I can’t be certain (at least until I kick it and have to check in myself), but I believe this peaty bastard is actually used for stoking the fires of hell.

Reviewed by:  Curt

– Photo:  Curt

Yamazaki 18 y.o. Review

Yamazaki 18 y.o.barry's place pics 008

43% abv

Score:  92.5/100


Damn, what a nose.  Deep and chocolaty.  Buckets of spice.  Sherry up front with the accompanying choir of raisin, deep woods and rum-like fruitcake notes.  There is the slightest hint of sulfur, which contrary to what I would expect, by no means even comes close to tarnishing this one.  Finally…soft waves of licorice and black cherry.  This is magic.

Engaging the tastebuds reveals heavy sherry and gorgeous deep ruby fruit.  Long and rich in delivery and development.  Picking up a little Kirsch in there too.

Oh, man.  I’m really not sure what to say.  It feels like some sort of transgression to share anything about this malt.  So deep and swirling in mystery is it.

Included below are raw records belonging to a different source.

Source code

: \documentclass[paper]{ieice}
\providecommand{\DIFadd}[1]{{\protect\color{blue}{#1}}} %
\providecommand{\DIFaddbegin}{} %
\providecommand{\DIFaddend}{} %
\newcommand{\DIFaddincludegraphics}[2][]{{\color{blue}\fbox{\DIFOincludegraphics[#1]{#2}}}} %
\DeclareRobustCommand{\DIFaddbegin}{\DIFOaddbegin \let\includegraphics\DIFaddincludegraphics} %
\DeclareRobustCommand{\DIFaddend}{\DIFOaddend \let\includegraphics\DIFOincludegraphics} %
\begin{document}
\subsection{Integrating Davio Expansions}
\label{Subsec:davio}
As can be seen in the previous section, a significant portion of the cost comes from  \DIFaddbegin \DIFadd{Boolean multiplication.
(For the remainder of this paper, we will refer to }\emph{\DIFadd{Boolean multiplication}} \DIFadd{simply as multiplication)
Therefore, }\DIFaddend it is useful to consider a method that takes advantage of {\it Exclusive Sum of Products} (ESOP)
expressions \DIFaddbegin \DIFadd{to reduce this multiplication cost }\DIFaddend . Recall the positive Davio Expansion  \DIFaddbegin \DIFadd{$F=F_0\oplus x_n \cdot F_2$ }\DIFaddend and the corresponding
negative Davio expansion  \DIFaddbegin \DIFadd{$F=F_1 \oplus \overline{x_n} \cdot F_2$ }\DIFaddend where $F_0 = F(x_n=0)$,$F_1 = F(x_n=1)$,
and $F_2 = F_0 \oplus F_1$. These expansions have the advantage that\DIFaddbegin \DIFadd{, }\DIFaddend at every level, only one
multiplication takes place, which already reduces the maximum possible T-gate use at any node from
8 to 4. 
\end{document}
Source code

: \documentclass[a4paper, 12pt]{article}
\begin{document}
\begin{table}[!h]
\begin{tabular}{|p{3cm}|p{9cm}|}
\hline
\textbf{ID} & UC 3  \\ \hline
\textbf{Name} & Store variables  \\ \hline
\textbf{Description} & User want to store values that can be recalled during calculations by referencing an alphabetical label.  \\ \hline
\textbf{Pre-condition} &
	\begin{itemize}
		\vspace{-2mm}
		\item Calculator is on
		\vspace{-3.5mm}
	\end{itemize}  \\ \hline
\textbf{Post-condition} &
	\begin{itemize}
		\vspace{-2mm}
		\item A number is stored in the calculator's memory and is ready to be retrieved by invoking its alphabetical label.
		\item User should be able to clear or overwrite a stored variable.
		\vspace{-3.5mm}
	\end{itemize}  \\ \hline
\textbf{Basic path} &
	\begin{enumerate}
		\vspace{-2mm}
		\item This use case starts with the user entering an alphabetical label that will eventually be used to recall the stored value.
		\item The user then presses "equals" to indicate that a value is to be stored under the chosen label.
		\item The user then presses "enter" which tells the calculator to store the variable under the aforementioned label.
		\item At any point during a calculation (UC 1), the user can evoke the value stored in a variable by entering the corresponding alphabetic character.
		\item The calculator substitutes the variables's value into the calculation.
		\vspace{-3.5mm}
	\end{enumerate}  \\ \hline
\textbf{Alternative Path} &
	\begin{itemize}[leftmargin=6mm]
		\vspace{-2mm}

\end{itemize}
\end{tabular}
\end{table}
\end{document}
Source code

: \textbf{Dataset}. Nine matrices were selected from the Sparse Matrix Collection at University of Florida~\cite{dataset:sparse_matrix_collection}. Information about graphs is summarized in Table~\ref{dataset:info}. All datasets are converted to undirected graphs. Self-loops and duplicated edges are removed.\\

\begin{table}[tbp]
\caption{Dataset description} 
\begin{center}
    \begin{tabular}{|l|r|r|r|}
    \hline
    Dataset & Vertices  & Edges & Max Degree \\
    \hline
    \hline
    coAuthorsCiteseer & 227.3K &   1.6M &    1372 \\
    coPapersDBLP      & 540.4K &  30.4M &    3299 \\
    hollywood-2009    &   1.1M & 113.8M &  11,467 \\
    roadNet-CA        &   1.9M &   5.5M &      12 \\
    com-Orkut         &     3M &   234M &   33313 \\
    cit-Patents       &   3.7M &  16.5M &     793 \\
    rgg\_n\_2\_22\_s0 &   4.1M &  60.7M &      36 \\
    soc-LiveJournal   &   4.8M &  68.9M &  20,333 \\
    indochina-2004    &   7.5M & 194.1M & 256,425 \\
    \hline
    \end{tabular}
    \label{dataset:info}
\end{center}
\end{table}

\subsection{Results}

This is a drink for lounging in dark jazz bars…for French burlesque music…for untold flings in foreign lands…for loosening your tie and lighting a cigar…for discussing Tom Waits…or reading ‘The Maltese Falcon’.

Exotic and arousing.


Reviewed by:  Curt

– Photo:  Curt

Glenfiddich 18 y.o. Review

Glenfiddich 18 y.o.

43% abv

Score:  87/100


Safe as safe can be.  If you’re a malt enthusiast…you’ll probably want to steer clear.  Perhaps finding this a little…run of the mill.  Or perhaps you’re of the sort that is mature enough in your stylings to simply appreciate a really well-made whisky when you try one.  This is not bells and whistles, flash and pomp, fireworks and sex scenes.  Glenfiddich is quite simple really.  A whisky whose craft will pass into lore as the absolute template on how to not go wrong.

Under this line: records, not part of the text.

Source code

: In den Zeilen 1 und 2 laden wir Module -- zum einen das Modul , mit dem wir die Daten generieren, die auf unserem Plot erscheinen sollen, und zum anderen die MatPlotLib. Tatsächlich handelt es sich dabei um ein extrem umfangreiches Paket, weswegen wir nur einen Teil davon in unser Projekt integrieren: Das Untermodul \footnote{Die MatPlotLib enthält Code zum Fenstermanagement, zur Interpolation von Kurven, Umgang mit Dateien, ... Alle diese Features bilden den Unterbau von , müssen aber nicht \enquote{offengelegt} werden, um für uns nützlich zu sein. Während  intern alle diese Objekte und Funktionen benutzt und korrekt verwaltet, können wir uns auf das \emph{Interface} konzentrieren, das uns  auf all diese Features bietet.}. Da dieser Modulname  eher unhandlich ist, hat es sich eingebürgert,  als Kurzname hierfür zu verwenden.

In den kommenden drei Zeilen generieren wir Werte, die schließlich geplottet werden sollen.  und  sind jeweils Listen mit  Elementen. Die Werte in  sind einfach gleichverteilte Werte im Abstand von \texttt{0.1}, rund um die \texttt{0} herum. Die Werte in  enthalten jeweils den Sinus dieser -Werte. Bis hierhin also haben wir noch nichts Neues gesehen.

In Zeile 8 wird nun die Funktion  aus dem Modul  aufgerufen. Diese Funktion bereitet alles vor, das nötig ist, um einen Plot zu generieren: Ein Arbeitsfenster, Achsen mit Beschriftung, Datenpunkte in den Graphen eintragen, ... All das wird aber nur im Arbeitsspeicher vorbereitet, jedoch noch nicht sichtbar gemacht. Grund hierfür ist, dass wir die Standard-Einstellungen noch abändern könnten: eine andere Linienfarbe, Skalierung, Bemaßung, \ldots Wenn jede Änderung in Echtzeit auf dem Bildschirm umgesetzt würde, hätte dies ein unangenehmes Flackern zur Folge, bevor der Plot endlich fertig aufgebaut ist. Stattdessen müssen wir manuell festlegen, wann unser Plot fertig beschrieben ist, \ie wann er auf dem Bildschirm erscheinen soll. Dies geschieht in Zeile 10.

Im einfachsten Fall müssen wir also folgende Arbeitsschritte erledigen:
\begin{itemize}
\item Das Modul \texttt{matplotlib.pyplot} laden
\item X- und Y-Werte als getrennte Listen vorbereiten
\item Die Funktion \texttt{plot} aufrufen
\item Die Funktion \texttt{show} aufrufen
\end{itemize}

The only problem for this guy?  It’s life’s beautiful mistakes that give this world the character and verve that makes me want to rise every morning.  Take away those bumps in the highway and I’m liable to fall asleep at the wheel.

As a rule…keep your Glensafe.  Nine times out of ten I’ll opt for a Springbank.

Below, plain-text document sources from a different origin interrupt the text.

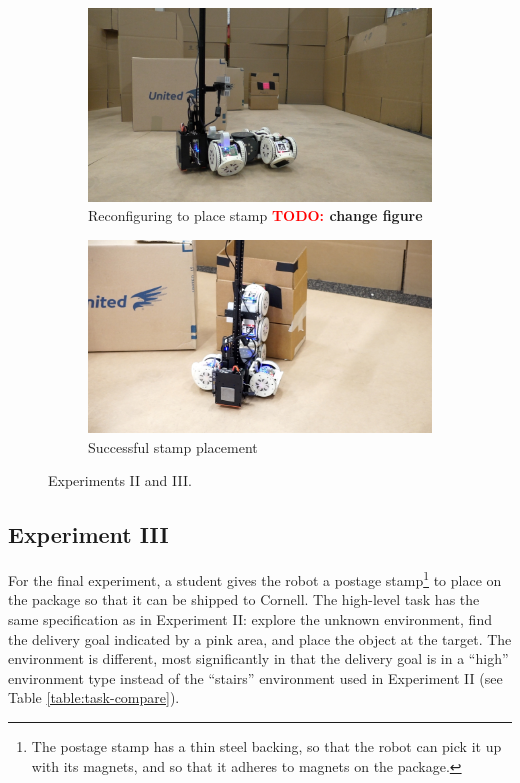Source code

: \documentclass[journal]{IEEEtran}
\newcommand{\TODO}[1]{ {\bf \textcolor{red}{TODO:} #1 }}
\begin{document}
\begin{figure}[t]
    \begin{subfigure}[t]{0.24\textwidth}
        \includegraphics[width=\textwidth]{images/stamp_explore_ground.jpg}
        \caption{Reconfiguring to place stamp \TODO{change figure} }
    \end{subfigure}
    \begin{subfigure}[t]{0.24\textwidth}
        \includegraphics[width=\textwidth]{images/stamp_placing.jpg}
        \caption{Successful stamp placement}
    \end{subfigure}
      \caption{Experiments II and III.}
      \label{fig:exps}
   \end{figure}

\subsection{Experiment III}

For the final experiment, a student gives the robot a postage stamp\footnote{The postage stamp has a thin steel backing, so that the robot can pick it up with its magnets, and so that it adheres to magnets on the package.} to place on the package so that it can be shipped to Cornell. The high-level task has the same specification as in Experiment II: explore the unknown environment, find the delivery goal indicated by a pink area, and place the object at the target. The environment is different, most significantly in that the delivery goal is in a ``high'' environment type instead of the ``stairs'' environment used in Experiment II (see Table \ref{table:task-compare}).
\end{document}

Though this may sound disparaging, it’s not particularly meant so (as I hope the score attests).  Just thought you and I should be on the same page going forward.

The nose is rich in heather and gooey honey.  Big ol’ baskets of fruit and armfuls of flowers.  Creamy vanilla ice cream, drizzled in creme caramel.  Red apple.  Berries in cream.  Pancakes and syrup.  Though the oak is becoming slightly more pronounced by this milestone, I still don’t think I would peg this at a full 18 years.  Young and vibrant.

The delivery is just as decisively competent as the nose.  Smooth and unchallengingly sweet.  Creamy vanillins dance with dried fruit and crunchy apple.  Lovely really.  Almost refreshing.

How do you fault a whisky of this quality and consistency?  Simple.  You call it boring.


– Reviewed by:  Curt

– Photo:  Curt

Bruichladdich Blacker Still Review

Bruichladdich Blacker Still

50.7% abv

Score:  87/100


Normally a sulfur note this prevalent would leave me searching for a plant or some other discreet location to dump my drink.  However…and this is a big however…there is something that works here.  Somewhat of a ‘succeeds in spite of itself’ scenario.

Those in fear of bold sherry…kindly take leave.  This is monstrous.  20 years old and I imagine more than a couple of those were spent sucking up grape residue from former sherry wood.

So…the malt.

Sulfur.  Heavy and brooding.  Deeply oiled leather.  Beef in burnt teriyaki sauce (over-caramelized sugars…still carrying some salts).  Dates or figs or what have you.  Cherries in dark chocolate.  Think meaty and spicy.  Also think: “when baking your fruitcake…be sure to turn the oven off in time”.

Sulfur, meatiness and burnt notes carry through to the palate.  The sherry is as dense as a Scottish rain cloud.  Heavy toasted sugars.

I realize that some of the afore-said may not give the most favorable impression, but before forming any preconceptions, re-read the ‘however’ that introduces this review.

One final caveat:

Give this whisky a good 15-20 minutes in the glass before devoting time.  It needs to open up.  I promise you this breathing period will allow a little diffusion of the sulfur flaw, and greatly benefit your enjoyment.